“If you’ve got a business, you didn’t build that.” — Barack Obama
“I’m not worried about poor people.” — Mitt Romney
This is not a blog post about negative campaigning. It’s not about the frightening power of digital viral communications, which can rip a quote from its context like a sapling in a tornado. And it’s not about…gee, why don’t I quit telling you what it’s not about and start telling you what it is about?
The power of positive messaging is about more than being upbeat and hopeful. It’s also a smart strategy for avoiding misquotes.
Say what is.
Not what it isn’t.
It’s that simple. It’s too easy for a negative statement to be pulled out of context. And for negative statements, context is all. For example, here’s the greater context of Obama’s now-infamous quote:
“Somebody helped to create this unbelievable American system that we have that allowed you to thrive. Somebody invested in roads and bridges. If you’ve got a business—you didn’t build that.”’
Recast this as: ““Somebody helped to create this unbelievable American system that we have that allowed you to thrive. Somebody invested in roads and bridges. If you’ve got a business, you built it as part of a community. We are all invested in your business, and your business is invested in your community. “
Totally different. And any single sentence could be pulled out as an accurate representative quote.

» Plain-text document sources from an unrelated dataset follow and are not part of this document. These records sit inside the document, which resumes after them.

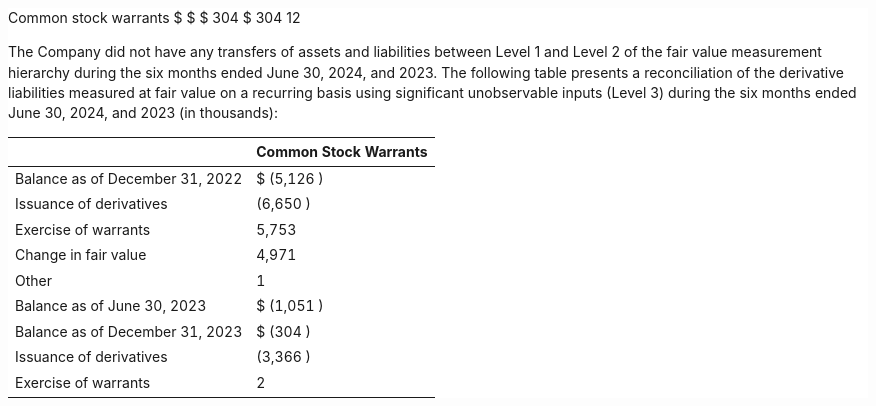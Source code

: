 <tr>
<td>Common stock warrants</td>
<td>$</td>
<td>$</td>
<td>$ 304</td>
<td>$ 304</td>
</tr>
<tr>
<td></td>
<td>12</td>
<td></td>
<td></td>
<td></td>
</tr>
</tbody>
</table>
<p>The Company did not have any transfers of assets and liabilities between Level 1 and Level 2 of the fair value measurement hierarchy during the six months ended June 30, 2024, and 2023. The following table presents a reconciliation of the derivative liabilities measured at fair value on a recurring basis using significant unobservable inputs (Level 3) during the six months ended June 30, 2024, and 2023 (in thousands):</p>
<table>
<thead>
<tr>
<th></th>
<th>Common Stock Warrants</th>
</tr>
</thead>
<tbody>
<tr>
<td>Balance as of December 31, 2022</td>
<td>$ (5,126 )</td>
</tr>
<tr>
<td>Issuance of derivatives</td>
<td>(6,650 )</td>
</tr>
<tr>
<td>Exercise of warrants</td>
<td>5,753</td>
</tr>
<tr>
<td>Change in fair value</td>
<td>4,971</td>
</tr>
<tr>
<td>Other</td>
<td>1</td>
</tr>
<tr>
<td>Balance as of June 30, 2023</td>
<td>$ (1,051 )</td>
</tr>
<tr>
<td>Balance as of December 31, 2023</td>
<td>$ (304 )</td>
</tr>
<tr>
<td>Issuance of derivatives</td>
<td>(3,366 )</td>
</tr>
<tr>
<td>Exercise of warrants</td>
<td>2</td>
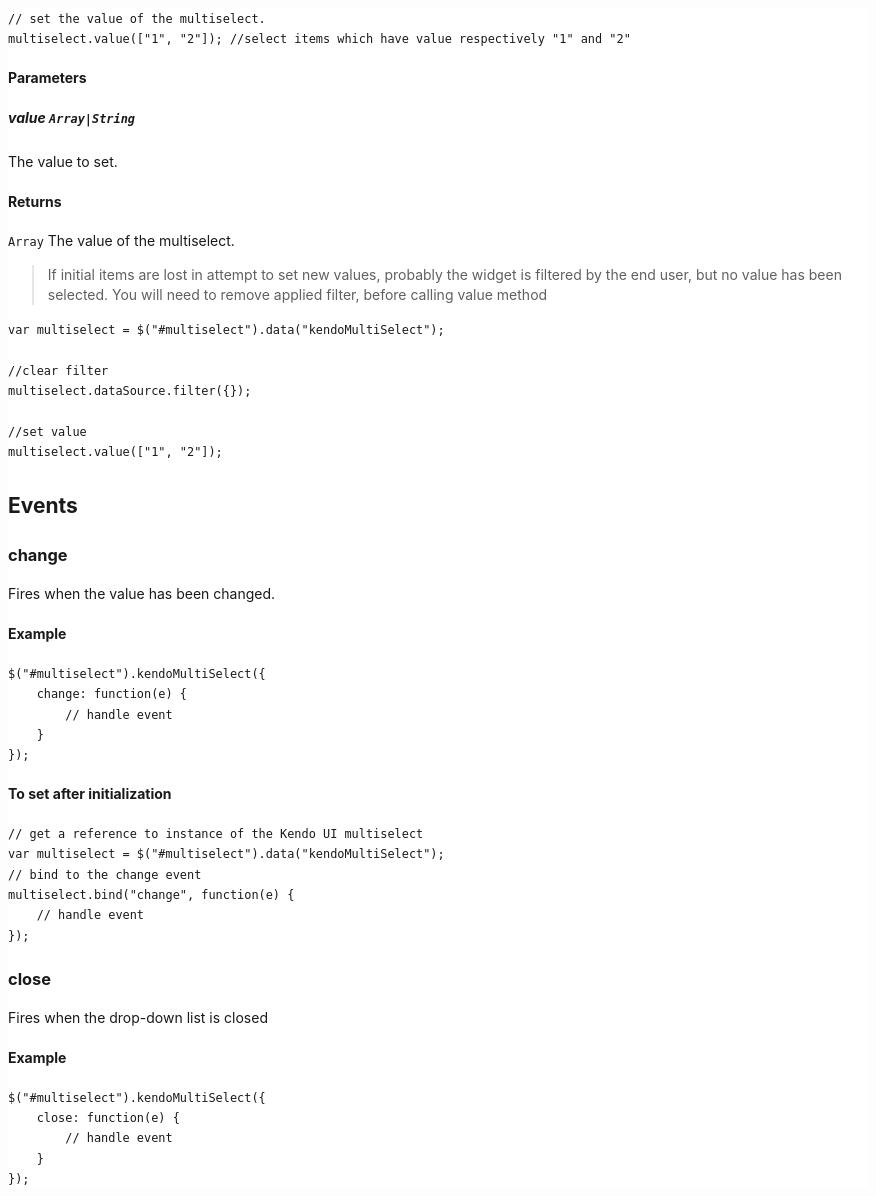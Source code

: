     // set the value of the multiselect.
    multiselect.value(["1", "2"]); //select items which have value respectively "1" and "2"

#### Parameters

##### value `Array|String`

The value to set.

#### Returns

`Array` The value of the multiselect.

> If initial items are lost in attempt to set new values, probably the widget is filtered by the end user, but no value has been selected. You will need to remove applied filter, before calling value method

    var multiselect = $("#multiselect").data("kendoMultiSelect");

    //clear filter
    multiselect.dataSource.filter({});

    //set value
    multiselect.value(["1", "2"]);

## Events

### change

Fires when the value has been changed.

#### Example

    $("#multiselect").kendoMultiSelect({
        change: function(e) {
            // handle event
        }
    });

#### To set after initialization

    // get a reference to instance of the Kendo UI multiselect
    var multiselect = $("#multiselect").data("kendoMultiSelect");
    // bind to the change event
    multiselect.bind("change", function(e) {
        // handle event
    });

### close

Fires when the drop-down list is closed

#### Example

    $("#multiselect").kendoMultiSelect({
        close: function(e) {
            // handle event
        }
    });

Always spot on, Peggy Noonan makes a related point in her Wall St. Journal column: “Mr. Obama was trying to conflate a nice thought — we must help each other — with a partisan and ideological one, that government has and needs more of a role in creating personal success. He did not do it well because his approach was, as it often is, accusatory and vaguely manipulative. Which makes people lean away from him, not toward him.”
In other words, backing into a comment is confusing. And offputting. So go positive.